Marie-Line Bendou, 56 ans, ex-conductrice de car devenue routière.
Marie-Line Bendou a choisi ce métier «par amour pour les gros camions». (Photo Marc Chaumeil)
par Diana Saliceti
publié le 27 janvier 2015 à 19h26

Petit bout de femme emmitouflée dans une grosse parka jaune fluo, Marie-Line Bendou fait le pied de grue en attendant l'aube au milieu d'une vingtaine de confrères. Les chaussures rivées au macadam, les routiers bloquent les voies d'accès aux grandes entreprises de transport situées à Longueil-Sainte-Marie (Oise). «C'est par amour pour les gros camions que j'ai fait ce métier», lance Marie-Line en guise d'introduction. Un père transporteur, un mari routier et, comme une évidence, deux de ses trois fils également sur les routes. «Être routière, c'est super bien. C'est juste le salaire qui ne suit pas.
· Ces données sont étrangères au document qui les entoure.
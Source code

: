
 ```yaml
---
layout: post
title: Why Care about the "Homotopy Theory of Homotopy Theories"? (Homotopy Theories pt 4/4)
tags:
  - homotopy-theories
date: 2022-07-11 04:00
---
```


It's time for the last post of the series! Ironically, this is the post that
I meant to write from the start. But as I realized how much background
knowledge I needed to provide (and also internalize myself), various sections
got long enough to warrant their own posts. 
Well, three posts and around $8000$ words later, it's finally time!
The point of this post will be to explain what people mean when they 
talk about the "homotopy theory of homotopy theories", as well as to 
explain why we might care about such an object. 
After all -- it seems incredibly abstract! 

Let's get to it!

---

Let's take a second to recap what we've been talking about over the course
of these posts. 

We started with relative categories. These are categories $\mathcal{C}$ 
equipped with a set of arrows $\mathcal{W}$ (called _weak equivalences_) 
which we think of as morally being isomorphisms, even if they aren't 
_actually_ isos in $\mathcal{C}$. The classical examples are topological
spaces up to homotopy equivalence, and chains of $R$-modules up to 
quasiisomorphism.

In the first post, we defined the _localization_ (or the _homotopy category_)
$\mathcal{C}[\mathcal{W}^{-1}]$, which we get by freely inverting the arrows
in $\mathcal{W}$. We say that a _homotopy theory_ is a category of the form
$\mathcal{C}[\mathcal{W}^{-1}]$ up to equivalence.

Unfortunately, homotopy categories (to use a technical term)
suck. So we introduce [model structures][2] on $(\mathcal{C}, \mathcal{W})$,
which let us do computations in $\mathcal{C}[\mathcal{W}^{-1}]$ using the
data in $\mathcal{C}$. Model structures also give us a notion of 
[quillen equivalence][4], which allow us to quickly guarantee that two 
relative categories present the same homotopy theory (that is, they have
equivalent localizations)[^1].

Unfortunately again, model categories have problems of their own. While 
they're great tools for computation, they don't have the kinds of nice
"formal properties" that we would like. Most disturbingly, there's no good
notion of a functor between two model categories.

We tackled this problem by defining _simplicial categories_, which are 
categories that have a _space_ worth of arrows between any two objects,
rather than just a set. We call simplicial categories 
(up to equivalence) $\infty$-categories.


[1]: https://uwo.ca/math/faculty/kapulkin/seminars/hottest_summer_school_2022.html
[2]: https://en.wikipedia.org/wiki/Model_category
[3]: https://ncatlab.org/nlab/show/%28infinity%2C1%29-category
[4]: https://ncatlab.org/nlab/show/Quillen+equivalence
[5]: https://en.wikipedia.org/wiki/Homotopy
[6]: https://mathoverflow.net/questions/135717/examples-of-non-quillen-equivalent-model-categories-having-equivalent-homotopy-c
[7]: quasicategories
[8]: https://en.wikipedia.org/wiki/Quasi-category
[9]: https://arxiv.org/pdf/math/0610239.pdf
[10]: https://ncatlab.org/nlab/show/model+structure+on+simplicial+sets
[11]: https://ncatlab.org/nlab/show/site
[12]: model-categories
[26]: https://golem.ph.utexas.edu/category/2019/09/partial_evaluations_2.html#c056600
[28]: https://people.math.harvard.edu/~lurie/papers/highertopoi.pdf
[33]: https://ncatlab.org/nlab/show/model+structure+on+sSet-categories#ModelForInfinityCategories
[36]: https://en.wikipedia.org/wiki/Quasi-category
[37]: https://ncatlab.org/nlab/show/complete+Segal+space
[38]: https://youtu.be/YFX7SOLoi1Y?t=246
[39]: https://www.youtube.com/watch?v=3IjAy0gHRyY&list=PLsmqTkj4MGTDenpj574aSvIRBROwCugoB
En dix-huit mois chez Norbert Dentressangle, je n'ai jamais été augmentée. On ne peut plus aimer notre profession dans ces conditions.»
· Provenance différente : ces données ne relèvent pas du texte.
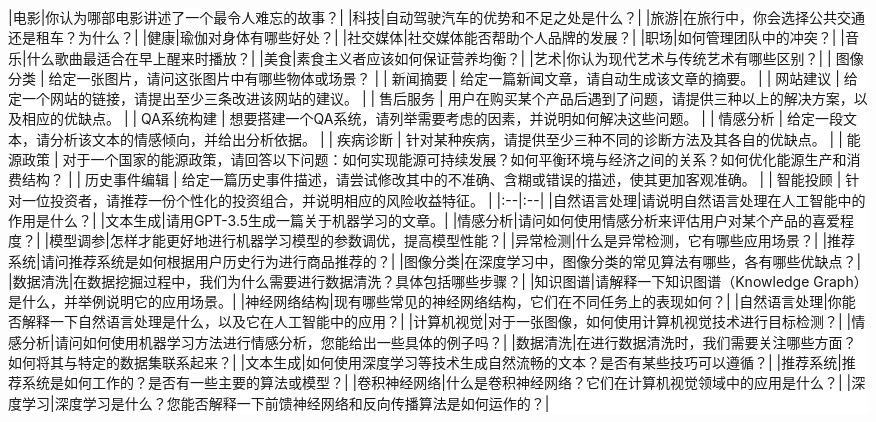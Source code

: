 |电影|你认为哪部电影讲述了一个最令人难忘的故事？|
|科技|自动驾驶汽车的优势和不足之处是什么？|
|旅游|在旅行中，你会选择公共交通还是租车？为什么？|
|健康|瑜伽对身体有哪些好处？|
|社交媒体|社交媒体能否帮助个人品牌的发展？|
|职场|如何管理团队中的冲突？|
|音乐|什么歌曲最适合在早上醒来时播放？|
|美食|素食主义者应该如何保证营养均衡？|
|艺术|你认为现代艺术与传统艺术有哪些区别？|
| 图像分类                          | 给定一张图片，请问这张图片中有哪些物体或场景？                                                                                  |
| 新闻摘要                          | 给定一篇新闻文章，请自动生成该文章的摘要。                                                                                        |
| 网站建议                          | 给定一个网站的链接，请提出至少三条改进该网站的建议。                                                                              |
| 售后服务                          | 用户在购买某个产品后遇到了问题，请提供三种以上的解决方案，以及相应的优缺点。                                                       |
| QA系统构建                        | 想要搭建一个QA系统，请列举需要考虑的因素，并说明如何解决这些问题。                                                                  |
| 情感分析                          | 给定一段文本，请分析该文本的情感倾向，并给出分析依据。                                                                              |
| 疾病诊断                          | 针对某种疾病，请提供至少三种不同的诊断方法及其各自的优缺点。                                                                      |
| 能源政策                          | 对于一个国家的能源政策，请回答以下问题：如何实现能源可持续发展？如何平衡环境与经济之间的关系？如何优化能源生产和消费结构？   |
| 历史事件编辑                      | 给定一篇历史事件描述，请尝试修改其中的不准确、含糊或错误的描述，使其更加客观准确。                                               |
| 智能投顾                          | 针对一位投资者，请推荐一份个性化的投资组合，并说明相应的风险收益特征。                                                             |
|:--|:--|
|自然语言处理|请说明自然语言处理在人工智能中的作用是什么？|
|文本生成|请用GPT-3.5生成一篇关于机器学习的文章。|
|情感分析|请问如何使用情感分析来评估用户对某个产品的喜爱程度？|
|模型调参|怎样才能更好地进行机器学习模型的参数调优，提高模型性能？|
|异常检测|什么是异常检测，它有哪些应用场景？|
|推荐系统|请问推荐系统是如何根据用户历史行为进行商品推荐的？|
|图像分类|在深度学习中，图像分类的常见算法有哪些，各有哪些优缺点？|
|数据清洗|在数据挖掘过程中，我们为什么需要进行数据清洗？具体包括哪些步骤？|
|知识图谱|请解释一下知识图谱（Knowledge Graph）是什么，并举例说明它的应用场景。|
|神经网络结构|现有哪些常见的神经网络结构，它们在不同任务上的表现如何？|
|自然语言处理|你能否解释一下自然语言处理是什么，以及它在人工智能中的应用？|
|计算机视觉|对于一张图像，如何使用计算机视觉技术进行目标检测？|
|情感分析|请问如何使用机器学习方法进行情感分析，您能给出一些具体的例子吗？|
|数据清洗|在进行数据清洗时，我们需要关注哪些方面？如何将其与特定的数据集联系起来？|
|文本生成|如何使用深度学习等技术生成自然流畅的文本？是否有某些技巧可以遵循？|
|推荐系统|推荐系统是如何工作的？是否有一些主要的算法或模型？|
|卷积神经网络|什么是卷积神经网络？它们在计算机视觉领域中的应用是什么？|
|深度学习|深度学习是什么？您能否解释一下前馈神经网络和反向传播算法是如何运作的？|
Un salaire de 1 700 euros net par mois, voilà ce que perçoit cette ex-conductrice de car, routière depuis quinze ans. Solidaire du mouvement de contestation initié la semaine dernière, Marie-Line a décidé de passer à l'action lundi, sous les couleurs bleu azur de la CFTC transports. «Il n'y a pas assez de solidarité dans ce métier. Certains routiers sont contents de profiter des avantages gagnés, mais ils ne veulent pas se battre.» Prime d'intéressement dérisoire, absence de treizième mois et de considération de la part des employeurs et des clients, Marie-Line et ses collègues en ont gros sur leur cœur. «Je travaille en moyenne douze heures par jour et cinquante-deux heures par semaine, explique cette mère de famille. Je me lève généralement vers 1 heure du matin pour récupérer mon camion à 3 h 30 à Creil [Oise, ndlr], à une soixantaine de kilomètres de chez moi. Pour me rendre sur mon lieu de travail, je paye 300 euros de gazole par mois. Faites le compte.»
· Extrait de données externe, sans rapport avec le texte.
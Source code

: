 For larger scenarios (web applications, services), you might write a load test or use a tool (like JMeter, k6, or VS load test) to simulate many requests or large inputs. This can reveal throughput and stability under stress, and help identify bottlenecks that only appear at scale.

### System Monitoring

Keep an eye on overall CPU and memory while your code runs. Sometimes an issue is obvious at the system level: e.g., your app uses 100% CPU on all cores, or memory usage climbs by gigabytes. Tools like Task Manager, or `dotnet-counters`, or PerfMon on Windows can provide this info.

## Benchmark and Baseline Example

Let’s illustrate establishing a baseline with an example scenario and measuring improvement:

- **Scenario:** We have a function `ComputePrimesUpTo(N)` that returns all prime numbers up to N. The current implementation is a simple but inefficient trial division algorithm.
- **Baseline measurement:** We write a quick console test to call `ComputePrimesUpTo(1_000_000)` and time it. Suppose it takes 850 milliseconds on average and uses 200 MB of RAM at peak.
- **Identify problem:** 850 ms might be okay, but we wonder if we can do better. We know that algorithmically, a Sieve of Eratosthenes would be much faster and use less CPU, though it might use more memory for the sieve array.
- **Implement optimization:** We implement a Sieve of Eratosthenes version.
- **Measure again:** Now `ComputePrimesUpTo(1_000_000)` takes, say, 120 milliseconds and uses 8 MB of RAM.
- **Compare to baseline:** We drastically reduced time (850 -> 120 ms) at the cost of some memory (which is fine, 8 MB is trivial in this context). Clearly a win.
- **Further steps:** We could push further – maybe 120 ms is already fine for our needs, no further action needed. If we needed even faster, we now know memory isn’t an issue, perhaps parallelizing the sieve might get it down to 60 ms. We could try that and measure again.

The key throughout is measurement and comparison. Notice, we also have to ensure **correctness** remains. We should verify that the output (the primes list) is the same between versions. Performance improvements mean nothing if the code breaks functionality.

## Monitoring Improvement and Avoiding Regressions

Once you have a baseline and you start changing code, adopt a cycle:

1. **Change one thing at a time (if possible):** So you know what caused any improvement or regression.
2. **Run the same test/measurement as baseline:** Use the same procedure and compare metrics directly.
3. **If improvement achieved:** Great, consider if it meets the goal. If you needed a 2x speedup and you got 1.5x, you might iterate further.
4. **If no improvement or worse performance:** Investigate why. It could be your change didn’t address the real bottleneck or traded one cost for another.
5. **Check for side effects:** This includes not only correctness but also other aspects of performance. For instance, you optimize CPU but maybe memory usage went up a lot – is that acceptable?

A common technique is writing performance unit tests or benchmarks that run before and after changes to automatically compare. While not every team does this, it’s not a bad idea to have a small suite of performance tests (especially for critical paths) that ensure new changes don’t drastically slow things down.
Conflans-Sainte-Honorine (Yvelines), Vigneux (Essonne), Clermont (Oise), Saint-Ouen-l'Aumône (Val-d'Oise) : Marie-Line effectue des rotations autour de Paris. Tous les midis, la routière mange un sandwich dans son Renault Premium de 16 mètres. «Il y a une couchette mais je n'ai pas le temps de m'y allonger. Généralement, je suis de retour à Creil vers 15 h 30, et le temps de rentrer chez moi il est 17 h. Il m'arrive souvent de décharger moi-même des palettes d'une tonne alors que c'est le travail des salariés des entrepôts de la grande distribution. On se bat contre beaucoup de choses. Le patronat ne va pas lâcher comme ça, mais nous non plus !» Au même moment, un responsable syndical s'exclame : «Angers est bloqué et Le Havre aussi !»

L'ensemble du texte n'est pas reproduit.